* **ABOUT THIS EXERCISE**:
Write out the records word for word, with no pictures.

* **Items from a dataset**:
========================

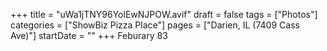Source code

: +++
title = "uWa1jTNY96YolEwNJPOW.avif"
draft = false
tags = ["Photos"]
categories = ["ShowBiz Pizza Place"]
pages = ["Darien, IL (7409 Cass Ave)"]
startDate = ""
+++
Feburary 83
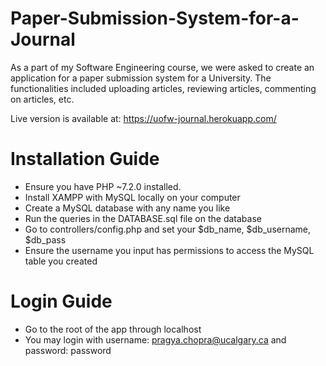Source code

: # Paper-Submission-System-for-a-Journal
As a part of my Software Engineering course, we were asked to create an application for a paper submission system for a University. The functionalities included uploading articles, reviewing articles, commenting on articles, etc.

Live version is available at: https://uofw-journal.herokuapp.com/

# Installation Guide
* Ensure you have PHP ~7.2.0 installed.
* Install XAMPP with MySQL locally on your computer
* Create a MySQL database with any name you like
* Run the queries in the DATABASE.sql file on the database
* Go to controllers/config.php and set your $db_name, $db_username, $db_pass
* Ensure the username you input has permissions to access the MySQL table you created

# Login Guide
* Go to the root of the app through localhost
* You may login with username: pragya.chopra@ucalgary.ca and password: password
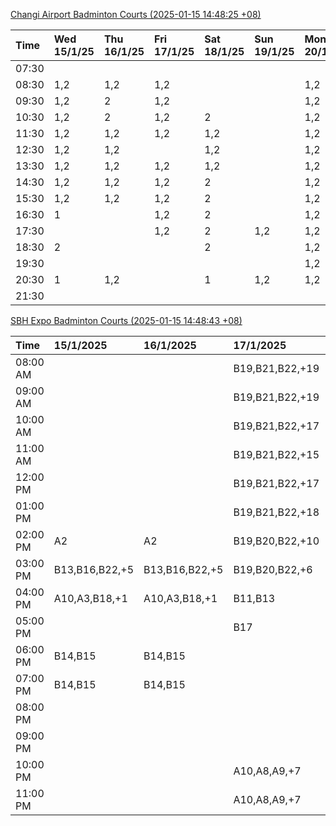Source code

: [Changi Airport Badminton Courts (2025-01-15 14:48:25 +08)](https://www.carc.org.sg/FacilityBooking.aspx)

| Time   | Wed 15/1/25   | Thu 16/1/25   | Fri 17/1/25   | Sat 18/1/25   | Sun 19/1/25   | Mon 20/1/25   | Tue 21/1/25   |
|:-------|:--------------|:--------------|:--------------|:--------------|:--------------|:--------------|:--------------|
| 07:30  |               |               |               |               |               |               |               |
| 08:30  | 1,2           | 1,2           | 1,2           |               |               | 1,2           | 1,2           |
| 09:30  | 1,2           | 2             | 1,2           |               |               | 1,2           | 1,2           |
| 10:30  | 1,2           | 2             | 1,2           | 2             |               | 1,2           | 1,2           |
| 11:30  | 1,2           | 1,2           | 1,2           | 1,2           |               | 1,2           | 1,2           |
| 12:30  | 1,2           | 1,2           |               | 1,2           |               | 1,2           | 1,2           |
| 13:30  | 1,2           | 1,2           | 1,2           | 1,2           |               | 1,2           | 1,2           |
| 14:30  | 1,2           | 1,2           | 1,2           | 2             |               | 1,2           | 1,2           |
| 15:30  | 1,2           | 1,2           | 1,2           | 2             |               | 1,2           | 1             |
| 16:30  | 1             |               | 1,2           | 2             |               | 1,2           | 1             |
| 17:30  |               |               | 1,2           | 2             | 1,2           | 1,2           | 1,2           |
| 18:30  | 2             |               |               | 2             |               | 1,2           |               |
| 19:30  |               |               |               |               |               | 1,2           |               |
| 20:30  | 1             | 1,2           |               | 1             | 1,2           | 1,2           | 1,2           |
| 21:30  |               |               |               |               |               |               |               |

[SBH Expo Badminton Courts (2025-01-15 14:48:43 +08)](https://singaporebadmintonhall.getomnify.com/widgets/O3MRKGBH359GA55KHMG1RD)

| Time     | 15/1/2025      | 16/1/2025      | 17/1/2025       | 18/1/2025       | 19/1/2025       | 20/1/2025       | 21/1/2025       |
|:---------|:---------------|:---------------|:----------------|:----------------|:----------------|:----------------|:----------------|
| 08:00 AM |                |                | B19,B21,B22,+19 | B19,B21,B22,+15 | A6,B15          | B19,B21,B22,+12 | B19,B21,B22,+14 |
| 09:00 AM |                |                | B19,B21,B22,+19 | B20,B21,B22,+14 |                 | B17             | B19,B21,B22,+14 |
| 10:00 AM |                |                | B19,B21,B22,+17 | B18,B20,B21,+16 |                 | B17             | B19,B21,B22,+18 |
| 11:00 AM |                |                | B19,B21,B22,+15 | B19,B20,B21,+17 |                 |                 | B19,B21,B22,+18 |
| 12:00 PM |                |                | B19,B21,B22,+17 | B19,B21,B22,+18 |                 |                 | B19,B21,B22,+14 |
| 01:00 PM |                |                | B19,B21,B22,+18 | B19,B21,B22,+16 |                 |                 | B19,B21,B22,+14 |
| 02:00 PM | A2             | A2             | B19,B20,B22,+10 | B20,B21,B22,+11 |                 |                 | B19,B21,B22,+17 |
| 03:00 PM | B13,B16,B22,+5 | B13,B16,B22,+5 | B19,B20,B22,+6  | B20,B21,B22,+3  |                 |                 | B19,B20,B22,+8  |
| 04:00 PM | A10,A3,B18,+1  | A10,A3,B18,+1  | B11,B13         |                 |                 |                 | B19,B20,B22,+7  |
| 05:00 PM |                |                | B17             |                 |                 |                 | B19,B21,B22,+10 |
| 06:00 PM | B14,B15        | B14,B15        |                 | A6,A7,A8        |                 |                 | B22             |
| 07:00 PM | B14,B15        | B14,B15        |                 | A10             |                 |                 | A7,A8           |
| 08:00 PM |                |                |                 |                 |                 | B18,B20,B21,+9  |                 |
| 09:00 PM |                |                |                 |                 |                 | B19,B21,B22,+14 |                 |
| 10:00 PM |                |                | A10,A8,A9,+7    | B15,B17,B22,+10 | B20,B21,B22,+15 | A10,A8,A9,+6    | A10,A8,A9,+7    |
| 11:00 PM |                |                | A10,A8,A9,+7    | B17,B20,B22,+11 | B20,B21,B22,+16 | A10,A8,A9,+7    | A10,A8,A9,+7    |
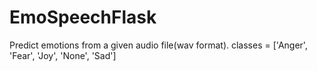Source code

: # EmoSpeechFlask

Predict emotions from a given audio file(wav format). classes = ['Anger', 'Fear', 'Joy', 'None', 'Sad']
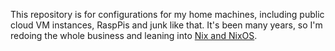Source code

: This repository is for configurations for my home machines, including public
cloud VM instances, RaspPis and junk like that. It's been many years, so I'm
redoing the whole business and leaning into [Nix and
NixOS](https://nixos.org/).
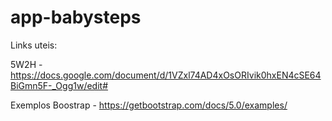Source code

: # app-babysteps

Links uteis:

5W2H - https://docs.google.com/document/d/1VZxl74AD4xOsORIvik0hxEN4cSE64BiGmn5F-_Ogg1w/edit#

Exemplos Boostrap - https://getbootstrap.com/docs/5.0/examples/
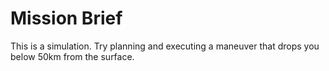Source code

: # Mission Brief
This is a simulation. Try planning and executing a maneuver that drops you below 50km from the surface.
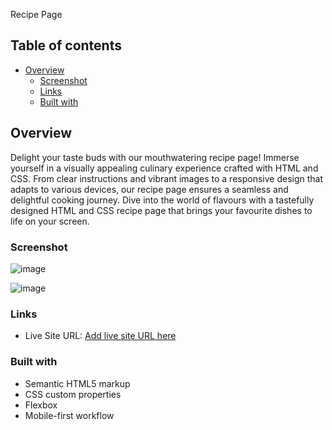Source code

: Recipe Page

## Table of contents

- [Overview](#overview)
  - [Screenshot](#screenshot)
  - [Links](#links)
  - [Built with](#built-with)


## Overview

Delight your taste buds with our mouthwatering recipe page! Immerse yourself in a visually appealing culinary experience crafted with HTML and CSS. From clear instructions and vibrant images to a responsive design that adapts to various devices, our recipe page ensures a seamless and delightful cooking journey. Dive into the world of flavours with a tastefully designed HTML and CSS recipe page that brings your favourite dishes to life on your screen.

### Screenshot

![image](https://github.com/shivamdwivedi1511/My-Projects-Portfolio/assets/39148476/12af65b2-7b85-421d-856a-648a850764ed)

![image](https://github.com/shivamdwivedi1511/My-Projects-Portfolio/assets/39148476/20096ae7-ebe6-46e0-b425-552747f10932)



### Links

- Live Site URL: [Add live site URL here](https://shivam-dwivedi-links.netlify.app/2.recipe%20page/)

### Built with

- Semantic HTML5 markup
- CSS custom properties
- Flexbox
- Mobile-first workflow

========================

* **RESULT BELOW**:
Source code

: +++
title = "uWa1jTNY96YolEwNJPOW.avif"
draft = false
tags = ["Photos"]
categories = ["ShowBiz Pizza Place"]
pages = ["Darien, IL (7409 Cass Ave)"]
startDate = ""
+++
Feburary 83
Source code

: # Paper-Submission-System-for-a-Journal
As a part of my Software Engineering course, we were asked to create an application for a paper submission system for a University. The functionalities included uploading articles, reviewing articles, commenting on articles, etc.

Live version is available at: https://uofw-journal.herokuapp.com/

# Installation Guide
* Ensure you have PHP ~7.2.0 installed.
* Install XAMPP with MySQL locally on your computer
* Create a MySQL database with any name you like
* Run the queries in the DATABASE.sql file on the database
* Go to controllers/config.php and set your $db_name, $db_username, $db_pass
* Ensure the username you input has permissions to access the MySQL table you created

# Login Guide
* Go to the root of the app through localhost
* You may login with username: pragya.chopra@ucalgary.ca and password: password
Source code

: [Changi Airport Badminton Courts (2025-01-15 14:48:25 +08)](https://www.carc.org.sg/FacilityBooking.aspx)

| Time   | Wed 15/1/25   | Thu 16/1/25   | Fri 17/1/25   | Sat 18/1/25   | Sun 19/1/25   | Mon 20/1/25   | Tue 21/1/25   |
|:-------|:--------------|:--------------|:--------------|:--------------|:--------------|:--------------|:--------------|
| 07:30  |               |               |               |               |               |               |               |
| 08:30  | 1,2           | 1,2           | 1,2           |               |               | 1,2           | 1,2           |
| 09:30  | 1,2           | 2             | 1,2           |               |               | 1,2           | 1,2           |
| 10:30  | 1,2           | 2             | 1,2           | 2             |               | 1,2           | 1,2           |
| 11:30  | 1,2           | 1,2           | 1,2           | 1,2           |               | 1,2           | 1,2           |
| 12:30  | 1,2           | 1,2           |               | 1,2           |               | 1,2           | 1,2           |
| 13:30  | 1,2           | 1,2           | 1,2           | 1,2           |               | 1,2           | 1,2           |
| 14:30  | 1,2           | 1,2           | 1,2           | 2             |               | 1,2           | 1,2           |
| 15:30  | 1,2           | 1,2           | 1,2           | 2             |               | 1,2           | 1             |
| 16:30  | 1             |               | 1,2           | 2             |               | 1,2           | 1             |
| 17:30  |               |               | 1,2           | 2             | 1,2           | 1,2           | 1,2           |
| 18:30  | 2             |               |               | 2             |               | 1,2           |               |
| 19:30  |               |               |               |               |               | 1,2           |               |
| 20:30  | 1             | 1,2           |               | 1             | 1,2           | 1,2           | 1,2           |
| 21:30  |               |               |               |               |               |               |               |

[SBH Expo Badminton Courts (2025-01-15 14:48:43 +08)](https://singaporebadmintonhall.getomnify.com/widgets/O3MRKGBH359GA55KHMG1RD)

| Time     | 15/1/2025      | 16/1/2025      | 17/1/2025       | 18/1/2025       | 19/1/2025       | 20/1/2025       | 21/1/2025       |
|:---------|:---------------|:---------------|:----------------|:----------------|:----------------|:----------------|:----------------|
| 08:00 AM |                |                | B19,B21,B22,+19 | B19,B21,B22,+15 | A6,B15          | B19,B21,B22,+12 | B19,B21,B22,+14 |
| 09:00 AM |                |                | B19,B21,B22,+19 | B20,B21,B22,+14 |                 | B17             | B19,B21,B22,+14 |
| 10:00 AM |                |                | B19,B21,B22,+17 | B18,B20,B21,+16 |                 | B17             | B19,B21,B22,+18 |
| 11:00 AM |                |                | B19,B21,B22,+15 | B19,B20,B21,+17 |                 |                 | B19,B21,B22,+18 |
| 12:00 PM |                |                | B19,B21,B22,+17 | B19,B21,B22,+18 |                 |                 | B19,B21,B22,+14 |
| 01:00 PM |                |                | B19,B21,B22,+18 | B19,B21,B22,+16 |                 |                 | B19,B21,B22,+14 |
| 02:00 PM | A2             | A2             | B19,B20,B22,+10 | B20,B21,B22,+11 |                 |                 | B19,B21,B22,+17 |
| 03:00 PM | B13,B16,B22,+5 | B13,B16,B22,+5 | B19,B20,B22,+6  | B20,B21,B22,+3  |                 |                 | B19,B20,B22,+8  |
| 04:00 PM | A10,A3,B18,+1  | A10,A3,B18,+1  | B11,B13         |                 |                 |                 | B19,B20,B22,+7  |
| 05:00 PM |                |                | B17             |                 |                 |                 | B19,B21,B22,+10 |
| 06:00 PM | B14,B15        | B14,B15        |                 | A6,A7,A8        |                 |                 | B22             |
| 07:00 PM | B14,B15        | B14,B15        |                 | A10             |                 |                 | A7,A8           |
| 08:00 PM |                |                |                 |                 |                 | B18,B20,B21,+9  |                 |
| 09:00 PM |                |                |                 |                 |                 | B19,B21,B22,+14 |                 |
| 10:00 PM |                |                | A10,A8,A9,+7    | B15,B17,B22,+10 | B20,B21,B22,+15 | A10,A8,A9,+6    | A10,A8,A9,+7    |
| 11:00 PM |                |                | A10,A8,A9,+7    | B17,B20,B22,+11 | B20,B21,B22,+16 | A10,A8,A9,+7    | A10,A8,A9,+7    |
Source code

: # EmoSpeechFlask

Predict emotions from a given audio file(wav format). classes = ['Anger', 'Fear', 'Joy', 'None', 'Sad']
Source code

: This repository is for configurations for my home machines, including public
cloud VM instances, RaspPis and junk like that. It's been many years, so I'm
redoing the whole business and leaning into [Nix and
NixOS](https://nixos.org/).
Source code

: # app-babysteps

Links uteis:

5W2H - https://docs.google.com/document/d/1VZxl74AD4xOsORIvik0hxEN4cSE64BiGmn5F-_Ogg1w/edit#

Exemplos Boostrap - https://getbootstrap.com/docs/5.0/examples/
Source code

: # Mission Brief
This is a simulation. Try planning and executing a maneuver that drops you below 50km from the surface.
Source code

: Recipe Page

## Table of contents

- [Overview](#overview)
  - [Screenshot](#screenshot)
  - [Links](#links)
  - [Built with](#built-with)


## Overview

Delight your taste buds with our mouthwatering recipe page! Immerse yourself in a visually appealing culinary experience crafted with HTML and CSS. From clear instructions and vibrant images to a responsive design that adapts to various devices, our recipe page ensures a seamless and delightful cooking journey. Dive into the world of flavours with a tastefully designed HTML and CSS recipe page that brings your favourite dishes to life on your screen.

### Screenshot

![image](https://github.com/shivamdwivedi1511/My-Projects-Portfolio/assets/39148476/12af65b2-7b85-421d-856a-648a850764ed)

![image](https://github.com/shivamdwivedi1511/My-Projects-Portfolio/assets/39148476/20096ae7-ebe6-46e0-b425-552747f10932)



### Links

- Live Site URL: [Add live site URL here](https://shivam-dwivedi-links.netlify.app/2.recipe%20page/)

### Built with

- Semantic HTML5 markup
- CSS custom properties
- Flexbox
- Mobile-first workflow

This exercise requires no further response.